## What is required
An exact transcription of every record is needed, leaving out the pictures.

## Information supplied
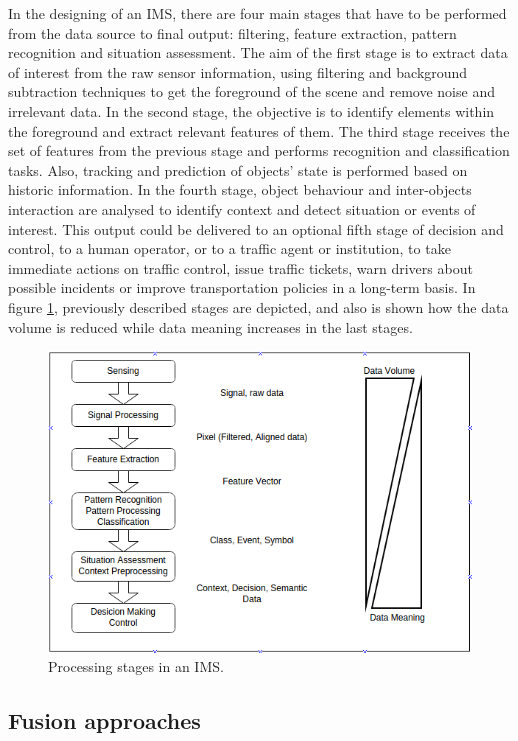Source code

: In the designing of an IMS, there are four main stages that have to be performed from the data source to final output: filtering, feature extraction, pattern recognition and situation assessment. The aim of the first stage is to extract data of interest from the raw sensor information, using filtering and background subtraction techniques to get the foreground of the scene and remove noise and irrelevant data. In the second stage, the objective is to identify elements within the foreground and extract relevant features of them. The third stage receives the set of features from the previous stage and performs recognition and classification tasks. Also, tracking and prediction of objects' state is performed based on historic information. In the fourth stage, object behaviour and inter-objects interaction are analysed to identify context and detect situation or events of interest. This output could be delivered to an optional fifth stage of decision and control, to a human operator, or to a traffic agent or institution, to take immediate actions on traffic control, issue traffic tickets, warn drivers about possible incidents or improve transportation policies in a long-term basis. In figure \ref{proc_stages}, previously described stages are depicted, and also is shown how the data volume is reduced while data meaning increases in the last stages.

\begin{figure}[ht!]
\centering
\includegraphics[scale=0.55]{fig/3/proc_stages.png}
\caption{Processing stages in an IMS.}
\label{proc_stages}
\end{figure}

\subsection{Fusion approaches}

## Written answer
Source code

: In the designing of an IMS, there are four main stages that have to be performed from the data source to final output: filtering, feature extraction, pattern recognition and situation assessment. The aim of the first stage is to extract data of interest from the raw sensor information, using filtering and background subtraction techniques to get the foreground of the scene and remove noise and irrelevant data. In the second stage, the objective is to identify elements within the foreground and extract relevant features of them. The third stage receives the set of features from the previous stage and performs recognition and classification tasks. Also, tracking and prediction of objects' state is performed based on historic information. In the fourth stage, object behaviour and inter-objects interaction are analysed to identify context and detect situation or events of interest. This output could be delivered to an optional fifth stage of decision and control, to a human operator, or to a traffic agent or institution, to take immediate actions on traffic control, issue traffic tickets, warn drivers about possible incidents or improve transportation policies in a long-term basis. In figure \ref{proc_stages}, previously described stages are depicted, and also is shown how the data volume is reduced while data meaning increases in the last stages.

\begin{figure}[ht!]
\centering
\includegraphics[scale=0.55]{fig/3/proc_stages.png}
\caption{Processing stages in an IMS.}
\label{proc_stages}
\end{figure}

\subsection{Fusion approaches}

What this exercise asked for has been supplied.